Acta Crystallogr F Struct Biol Commun. 2015 Jun;71(Pt 6):684-7. doi: 10.1107/S2053230X15006457. Epub 2015 May 20.
Acidic leucine-rich nuclear phosphoprotein 32A (PP32A) is a tumour suppressor whose expression is altered in many cancers. It is an apoptotic enhancer that stimulates apoptosome-mediated caspase activation and also forms part of a complex involved in caspase-independent apoptosis (the SET complex). Crystals of a fragment of human PP32A corresponding to the leucine-rich repeat domain, a widespread motif suitable for protein-protein interactions, have been obtained. The structure has been refined to 1.56 Å resolution. This domain was previously solved at 2.4 and 2.69 Å resolution (PDB entries 2je0 and 2je1, respectively). The new high-resolution structure shows some differences from previous models: there is a small displacement in the turn connecting the first α-helix (α1) to the first β-strand (β1), which slightly changes the position of α1 in the structure. The shift in the turn is observed in the context of a new crystal packing unrelated to those of previous structures.
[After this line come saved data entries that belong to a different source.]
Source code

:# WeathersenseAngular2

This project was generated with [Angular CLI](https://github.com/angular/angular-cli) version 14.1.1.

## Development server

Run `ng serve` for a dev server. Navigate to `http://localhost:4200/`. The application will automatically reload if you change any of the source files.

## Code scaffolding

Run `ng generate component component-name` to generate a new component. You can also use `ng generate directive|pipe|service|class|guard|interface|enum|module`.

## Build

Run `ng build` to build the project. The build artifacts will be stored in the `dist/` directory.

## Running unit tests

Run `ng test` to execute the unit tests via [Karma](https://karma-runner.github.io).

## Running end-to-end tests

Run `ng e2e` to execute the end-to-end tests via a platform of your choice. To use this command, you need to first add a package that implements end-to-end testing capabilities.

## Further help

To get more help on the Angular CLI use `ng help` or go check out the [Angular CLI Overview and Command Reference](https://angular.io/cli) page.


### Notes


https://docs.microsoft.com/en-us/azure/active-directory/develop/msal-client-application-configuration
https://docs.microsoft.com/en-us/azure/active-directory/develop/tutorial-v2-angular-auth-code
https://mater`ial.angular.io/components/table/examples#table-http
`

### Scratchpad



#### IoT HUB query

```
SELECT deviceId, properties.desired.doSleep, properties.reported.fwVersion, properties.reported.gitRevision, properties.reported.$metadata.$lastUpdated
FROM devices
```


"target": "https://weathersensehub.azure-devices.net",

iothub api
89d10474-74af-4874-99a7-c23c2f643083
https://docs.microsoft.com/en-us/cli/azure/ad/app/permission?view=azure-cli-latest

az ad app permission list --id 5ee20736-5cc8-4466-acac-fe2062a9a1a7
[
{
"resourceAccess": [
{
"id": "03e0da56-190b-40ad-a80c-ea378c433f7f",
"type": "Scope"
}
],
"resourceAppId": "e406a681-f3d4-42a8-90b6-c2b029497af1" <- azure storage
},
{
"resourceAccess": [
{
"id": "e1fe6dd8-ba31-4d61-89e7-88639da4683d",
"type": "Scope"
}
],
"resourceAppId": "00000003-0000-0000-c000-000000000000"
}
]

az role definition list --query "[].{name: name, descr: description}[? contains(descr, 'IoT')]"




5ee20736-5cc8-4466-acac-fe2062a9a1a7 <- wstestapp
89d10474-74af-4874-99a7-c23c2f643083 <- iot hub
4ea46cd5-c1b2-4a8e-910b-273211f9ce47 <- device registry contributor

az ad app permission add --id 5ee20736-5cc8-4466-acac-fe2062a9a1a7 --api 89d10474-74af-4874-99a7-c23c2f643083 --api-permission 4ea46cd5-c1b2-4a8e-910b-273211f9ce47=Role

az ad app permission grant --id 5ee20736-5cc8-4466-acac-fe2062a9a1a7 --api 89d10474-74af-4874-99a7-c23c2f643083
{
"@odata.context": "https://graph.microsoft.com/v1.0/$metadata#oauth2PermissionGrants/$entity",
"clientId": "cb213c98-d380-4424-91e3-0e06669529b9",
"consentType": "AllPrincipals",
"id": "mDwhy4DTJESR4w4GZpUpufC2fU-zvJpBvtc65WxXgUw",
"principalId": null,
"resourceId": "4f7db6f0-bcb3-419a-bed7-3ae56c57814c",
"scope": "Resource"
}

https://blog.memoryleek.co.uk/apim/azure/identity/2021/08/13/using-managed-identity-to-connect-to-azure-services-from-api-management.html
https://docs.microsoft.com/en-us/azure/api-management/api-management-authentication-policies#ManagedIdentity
富含酸性亮氨酸的核磷蛋白32A(PP32A)是一种肿瘤抑制因子,其表达在多种癌症中发生改变。它是一种凋亡增强剂,可刺激凋亡小体介导的半胱天冬酶激活,也是参与非半胱天冬酶依赖性凋亡的复合物(SET复合物)的一部分。已获得与富含亮氨酸重复结构域相对应的人PP32A片段的晶体,该结构域是一种广泛存在的适用于蛋白质-蛋白质相互作用的基序。结构已精修至1.56 Å分辨率。该结构域先前分别以2.4 Å和2.69 Å分辨率解析(分别为PDB条目2je0和2je1)。新的高分辨率结构与先前模型存在一些差异:连接第一个α螺旋(α1)和第一个β链(β1)的转角处有一个小位移,这略微改变了α1在结构中的位置。在与先前结构无关的新晶体堆积情况下观察到了转角处的位移。